Minggu, 14 April 2013

[CanPassRail] Re: Perceived Risk on Various Modes


No doubt the Canadian government would make their own rules, if they decided to require such a system. There are differences between the rail services in each country, such as almost no passenger trains run on unsignalled territory in the US, which it is more common in Canada. (The Campbellton route in the maritimes, northern Quebec, northern prairies, as examples) The regulators would have to decide how best to handle that type of operation. Given that the Ocean derailed a couple of times due to open switches, it would be tempting to the regulators to require some sort of protection on those routes.
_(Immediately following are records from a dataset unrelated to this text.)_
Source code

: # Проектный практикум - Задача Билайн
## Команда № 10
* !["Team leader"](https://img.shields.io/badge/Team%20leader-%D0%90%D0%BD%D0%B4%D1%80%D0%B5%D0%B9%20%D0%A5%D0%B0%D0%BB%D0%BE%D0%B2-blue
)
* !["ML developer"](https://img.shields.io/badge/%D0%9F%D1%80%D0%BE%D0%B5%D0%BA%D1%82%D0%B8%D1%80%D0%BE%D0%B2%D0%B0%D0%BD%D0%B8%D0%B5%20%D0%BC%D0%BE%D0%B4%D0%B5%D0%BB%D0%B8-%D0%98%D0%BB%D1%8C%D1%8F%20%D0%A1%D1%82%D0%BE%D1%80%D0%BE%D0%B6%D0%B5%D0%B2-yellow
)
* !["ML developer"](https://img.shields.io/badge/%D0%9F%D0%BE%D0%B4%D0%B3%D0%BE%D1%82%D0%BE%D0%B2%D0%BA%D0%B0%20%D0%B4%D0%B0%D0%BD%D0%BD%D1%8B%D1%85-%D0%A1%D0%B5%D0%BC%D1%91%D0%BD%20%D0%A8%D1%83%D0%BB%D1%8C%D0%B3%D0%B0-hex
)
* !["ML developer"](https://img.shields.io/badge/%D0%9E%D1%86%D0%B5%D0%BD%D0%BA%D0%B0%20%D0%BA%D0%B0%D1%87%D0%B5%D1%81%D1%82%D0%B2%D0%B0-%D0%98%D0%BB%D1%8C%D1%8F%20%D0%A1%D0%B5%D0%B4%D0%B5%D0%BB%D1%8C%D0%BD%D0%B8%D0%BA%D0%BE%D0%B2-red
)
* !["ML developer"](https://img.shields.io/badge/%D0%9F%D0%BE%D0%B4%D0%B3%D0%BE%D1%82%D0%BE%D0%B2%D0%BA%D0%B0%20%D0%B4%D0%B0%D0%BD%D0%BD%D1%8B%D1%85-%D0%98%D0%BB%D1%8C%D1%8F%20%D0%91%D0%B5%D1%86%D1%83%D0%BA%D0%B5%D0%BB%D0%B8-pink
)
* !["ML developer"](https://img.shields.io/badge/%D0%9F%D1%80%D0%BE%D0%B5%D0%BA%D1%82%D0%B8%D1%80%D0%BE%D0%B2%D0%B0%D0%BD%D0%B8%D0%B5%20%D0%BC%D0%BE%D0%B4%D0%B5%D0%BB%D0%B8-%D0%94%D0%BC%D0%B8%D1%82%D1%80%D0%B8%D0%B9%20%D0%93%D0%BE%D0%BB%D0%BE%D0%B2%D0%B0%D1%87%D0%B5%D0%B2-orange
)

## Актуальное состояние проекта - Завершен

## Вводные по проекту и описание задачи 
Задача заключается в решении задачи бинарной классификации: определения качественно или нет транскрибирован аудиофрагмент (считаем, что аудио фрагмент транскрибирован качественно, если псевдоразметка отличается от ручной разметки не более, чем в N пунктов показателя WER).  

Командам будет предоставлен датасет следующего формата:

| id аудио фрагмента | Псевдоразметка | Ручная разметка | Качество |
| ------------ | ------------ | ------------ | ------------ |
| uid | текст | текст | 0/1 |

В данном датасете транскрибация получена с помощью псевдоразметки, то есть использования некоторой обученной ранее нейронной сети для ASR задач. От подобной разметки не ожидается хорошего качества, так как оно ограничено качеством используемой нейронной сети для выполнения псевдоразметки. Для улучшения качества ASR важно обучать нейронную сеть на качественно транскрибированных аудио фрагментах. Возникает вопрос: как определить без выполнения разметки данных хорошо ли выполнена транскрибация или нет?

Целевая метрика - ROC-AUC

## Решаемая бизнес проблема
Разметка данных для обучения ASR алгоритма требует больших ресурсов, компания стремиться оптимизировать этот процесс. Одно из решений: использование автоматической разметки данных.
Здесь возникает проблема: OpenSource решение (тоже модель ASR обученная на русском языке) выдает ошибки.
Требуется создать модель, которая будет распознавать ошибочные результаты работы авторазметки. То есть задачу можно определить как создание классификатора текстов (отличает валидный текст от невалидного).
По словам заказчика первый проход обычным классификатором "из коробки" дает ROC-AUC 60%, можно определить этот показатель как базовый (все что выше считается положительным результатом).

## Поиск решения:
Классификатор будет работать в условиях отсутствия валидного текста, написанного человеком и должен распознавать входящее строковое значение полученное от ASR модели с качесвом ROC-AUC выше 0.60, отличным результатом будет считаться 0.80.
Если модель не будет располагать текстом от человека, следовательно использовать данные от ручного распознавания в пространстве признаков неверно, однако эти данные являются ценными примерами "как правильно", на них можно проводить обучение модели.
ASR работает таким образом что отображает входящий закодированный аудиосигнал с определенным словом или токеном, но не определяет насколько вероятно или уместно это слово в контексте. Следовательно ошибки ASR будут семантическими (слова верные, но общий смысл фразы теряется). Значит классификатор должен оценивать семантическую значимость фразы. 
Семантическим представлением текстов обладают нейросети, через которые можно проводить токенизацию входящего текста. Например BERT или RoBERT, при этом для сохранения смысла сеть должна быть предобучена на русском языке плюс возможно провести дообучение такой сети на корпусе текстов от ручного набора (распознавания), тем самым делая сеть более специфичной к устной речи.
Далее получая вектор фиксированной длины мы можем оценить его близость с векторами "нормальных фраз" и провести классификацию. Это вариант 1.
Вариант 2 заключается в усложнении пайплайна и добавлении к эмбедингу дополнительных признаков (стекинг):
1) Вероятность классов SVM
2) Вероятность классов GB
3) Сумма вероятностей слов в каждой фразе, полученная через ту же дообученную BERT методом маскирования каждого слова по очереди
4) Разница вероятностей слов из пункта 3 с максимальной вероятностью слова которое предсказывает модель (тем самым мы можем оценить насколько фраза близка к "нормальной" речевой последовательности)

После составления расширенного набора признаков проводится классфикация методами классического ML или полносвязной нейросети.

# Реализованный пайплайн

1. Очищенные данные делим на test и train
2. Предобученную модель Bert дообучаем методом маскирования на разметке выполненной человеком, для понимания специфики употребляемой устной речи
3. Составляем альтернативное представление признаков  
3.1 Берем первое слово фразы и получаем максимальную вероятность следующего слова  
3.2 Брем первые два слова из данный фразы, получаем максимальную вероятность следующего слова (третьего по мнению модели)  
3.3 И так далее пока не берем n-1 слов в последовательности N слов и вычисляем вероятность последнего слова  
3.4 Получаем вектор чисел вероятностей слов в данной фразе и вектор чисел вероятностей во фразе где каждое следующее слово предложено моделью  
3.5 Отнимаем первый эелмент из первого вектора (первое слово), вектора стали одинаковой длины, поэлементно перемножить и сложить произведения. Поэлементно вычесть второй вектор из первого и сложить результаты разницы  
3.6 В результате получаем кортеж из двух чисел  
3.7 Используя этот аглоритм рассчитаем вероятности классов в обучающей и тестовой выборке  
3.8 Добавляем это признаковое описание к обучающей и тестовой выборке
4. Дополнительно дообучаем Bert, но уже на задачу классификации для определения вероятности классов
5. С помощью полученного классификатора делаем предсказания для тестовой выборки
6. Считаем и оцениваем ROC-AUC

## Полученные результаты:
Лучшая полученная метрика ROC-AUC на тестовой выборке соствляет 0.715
Even still, if the US rules were applied, the transcontinental routes of both railways would have to be equipped, plus the through routes on the northern prairies. That is a significant amount of mileage.

You can also bet that the railways would move toward single person crews on through trains on PTC territories. They would want to find some sort of saving to balance the high cost of the system.

As to the prevention of trains passing stop signals, that is the whole idea of the system. If in place, it would have prevented the Dalehurst collision, the crossover accident in Burlington, and a couple of other collisions that have occurred. It wouldn't have prevented the collision between the oil train and the freight east of Montreal, since the cause was the derailment of one of the trains.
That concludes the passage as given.